Непосредственные, чистые, звонкие строки:

Осень. Кажется, сентябрь.
Тихо в комнате. Я болен.
Мама чаем угощает
Некрасивого врача.
Я лежу и сочиняю...

Редактор владивостокского альманаха «Рубеж» Александр Колесов прислал книгу Кобенкова «Однажды досказать...» (2008), изданную его друзьями. В ней стихи, написанные поэтом в последние годы. Дальневосточные «приметы» рассыпаны по многим страницам. Вот начало стихотворения «Стихи о биробиджанском дворнике»:

Я школьником запомнил
и вызубрил навек:
биробиджанский дворник —
хороший человек.

Невыбритые щеки,
поношенный берет —
я вижу его в щелку
через десятки лет...

Есть и немало строк, которые сегодня воспринимаются как пророческие, как завещание:

Проведу с тишиной заседанье,
замахнусь на нее кочергой
за скитанья мои... — до свиданья,
до свидания в жизни другой...

И опять о сокровенном, потайном, болящем:

Поэтому болтать о родине не стоит —
достаточно вздохнуть, поморщиться, кивнуть...

В этих строках явная перекличка с юным Лермонтовым: «Люблю Отчизну я, но странною любовью...» Кобенков всегда оставался, да и остался молодым, пылким, категоричным, честным в своих чувствах и мыслях.

Позвонил из станицы Казанской Краснодарского края мой давний приятель по БАМу поэт Виталий Лукашенко. (Перед этим я послал ему свой сборник «У светлой реки», в котором напечатано и процитированное выше стихотворение «Прощание» с эпиграфом из Кобенкова.) Спрашивает:
— Где ты с Толькой Кобенковым познакомился?

Рассказываю. Говорю, что, к сожалению, сборник «Вечера» с автографом Толи я не сохранил. Приятель восклицает: «А у меня есть и „Вечера“, и „Улицы“. Мы с ним в Ангарске дружили, он мои первые стихи правил».

Виталий переснял оба сборника и прислал мне. На титульном листе одного автограф: «Виталик! Мне радостно, что мы встретились, что в состоянии продолжить наши игры, выпить, закусить и выйти на „Улицы“, которые я дарю тебе с любовью». Ниже роспись, дата 18.12.73, шарж на себя — все в духе молодого, веселого, ироничного Кобенкова.

Ну как после этого не поверить, что Толя действительно посылает мне приветы из небесного далека, которое для него было предпочтительнее земного?..
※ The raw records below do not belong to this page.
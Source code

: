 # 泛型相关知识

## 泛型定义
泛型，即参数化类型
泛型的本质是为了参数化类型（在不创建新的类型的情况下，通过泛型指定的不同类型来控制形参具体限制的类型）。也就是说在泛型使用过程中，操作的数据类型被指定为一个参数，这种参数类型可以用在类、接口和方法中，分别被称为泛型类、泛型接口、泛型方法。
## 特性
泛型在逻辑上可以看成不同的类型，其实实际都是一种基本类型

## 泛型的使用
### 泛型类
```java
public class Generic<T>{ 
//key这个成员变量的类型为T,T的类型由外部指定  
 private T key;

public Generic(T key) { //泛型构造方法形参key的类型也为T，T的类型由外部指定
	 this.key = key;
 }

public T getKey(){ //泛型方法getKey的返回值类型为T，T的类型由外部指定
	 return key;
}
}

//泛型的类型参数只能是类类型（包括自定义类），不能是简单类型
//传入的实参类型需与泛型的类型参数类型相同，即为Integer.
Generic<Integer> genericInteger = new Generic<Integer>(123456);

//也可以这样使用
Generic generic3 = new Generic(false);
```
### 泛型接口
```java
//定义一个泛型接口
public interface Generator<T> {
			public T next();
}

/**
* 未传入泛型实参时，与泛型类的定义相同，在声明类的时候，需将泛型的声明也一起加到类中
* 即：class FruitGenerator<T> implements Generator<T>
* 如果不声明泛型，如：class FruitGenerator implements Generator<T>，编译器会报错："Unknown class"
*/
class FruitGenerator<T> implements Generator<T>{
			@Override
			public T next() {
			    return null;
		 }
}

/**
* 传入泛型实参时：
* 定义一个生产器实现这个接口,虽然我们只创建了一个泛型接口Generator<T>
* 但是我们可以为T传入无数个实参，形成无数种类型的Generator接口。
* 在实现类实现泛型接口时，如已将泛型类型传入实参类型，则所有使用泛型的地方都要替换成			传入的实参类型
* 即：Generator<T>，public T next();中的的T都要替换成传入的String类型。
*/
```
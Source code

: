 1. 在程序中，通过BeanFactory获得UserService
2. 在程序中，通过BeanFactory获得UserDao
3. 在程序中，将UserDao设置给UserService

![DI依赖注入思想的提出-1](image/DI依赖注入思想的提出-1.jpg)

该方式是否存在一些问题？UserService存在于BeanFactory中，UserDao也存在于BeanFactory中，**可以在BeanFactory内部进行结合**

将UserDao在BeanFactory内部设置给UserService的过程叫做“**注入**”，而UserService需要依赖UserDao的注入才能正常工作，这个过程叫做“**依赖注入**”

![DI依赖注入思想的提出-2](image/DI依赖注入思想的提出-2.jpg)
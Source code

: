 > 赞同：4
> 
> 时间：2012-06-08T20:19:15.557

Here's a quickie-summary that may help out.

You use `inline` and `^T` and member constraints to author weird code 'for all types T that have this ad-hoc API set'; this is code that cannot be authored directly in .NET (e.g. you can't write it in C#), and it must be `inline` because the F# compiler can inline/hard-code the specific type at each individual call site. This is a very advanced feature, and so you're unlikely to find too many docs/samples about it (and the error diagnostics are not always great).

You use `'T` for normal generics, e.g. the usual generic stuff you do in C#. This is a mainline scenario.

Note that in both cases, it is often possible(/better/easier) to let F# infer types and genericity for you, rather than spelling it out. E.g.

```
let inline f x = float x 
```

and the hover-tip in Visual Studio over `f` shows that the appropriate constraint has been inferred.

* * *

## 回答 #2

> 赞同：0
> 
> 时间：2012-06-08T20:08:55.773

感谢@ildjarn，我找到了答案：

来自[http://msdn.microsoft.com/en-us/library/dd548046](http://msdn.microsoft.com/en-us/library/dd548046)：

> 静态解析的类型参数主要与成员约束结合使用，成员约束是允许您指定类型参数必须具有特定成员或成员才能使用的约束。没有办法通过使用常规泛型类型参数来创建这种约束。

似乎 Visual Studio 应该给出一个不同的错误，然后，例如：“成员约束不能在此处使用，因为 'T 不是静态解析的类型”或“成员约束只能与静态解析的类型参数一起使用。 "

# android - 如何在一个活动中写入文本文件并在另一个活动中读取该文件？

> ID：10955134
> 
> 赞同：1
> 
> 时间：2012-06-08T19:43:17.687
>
Будучи в Москве, я поехал в Переделкино, чтобы постоять у могилы Толи. Место его вечного упокоения найти просто — оно на краю кладбища, на склоне, под которым шумит неширокая, петляющая меж ивового кустарника речушка Сетунь. Это, конечно, не Ангара и не Байкал, которые Толя беззаветно любил, но и здесь он может «Слушать, как поет вода, как она живет в тумане...»

И наверняка слышит.

***

Разговаривали с белгородским писателем и краеведом Борисом Осыковым о поэзии. Среди поэтов, стихи которых часто перечитываю, я назвал Анатолия Кобенкова, на что мой собеседник заметил: «А он приезжал в Белгород».

В конце 1960-х в Москве проходило V Всесоюзное совещание молодых писателей. На нем побывала белгородка Элла Потапова, интересная поэтесса, писавшая свободные стихи. И вот некоторое время спустя ее нашел в Белгороде еще один участник этого совещания Анатолий Кобенков. Оказалось, какие-то ветры занесли его на Украину, а потом и в Белгород. Денежные ресурсы у путешественника иссякли, и он вспомнил об Элле. Та похлопотала, чтобы стихи гостя были напечатаны в местной прессе, прозвучали по радио, поэт получил авансом гонорар, на который можно было доехать до Иркутска.

От этого рассказа у меня на душе потеплело: мои нынешние земляки поддержали поэта, с которым я был знаком, считал (и считаю) своим другом.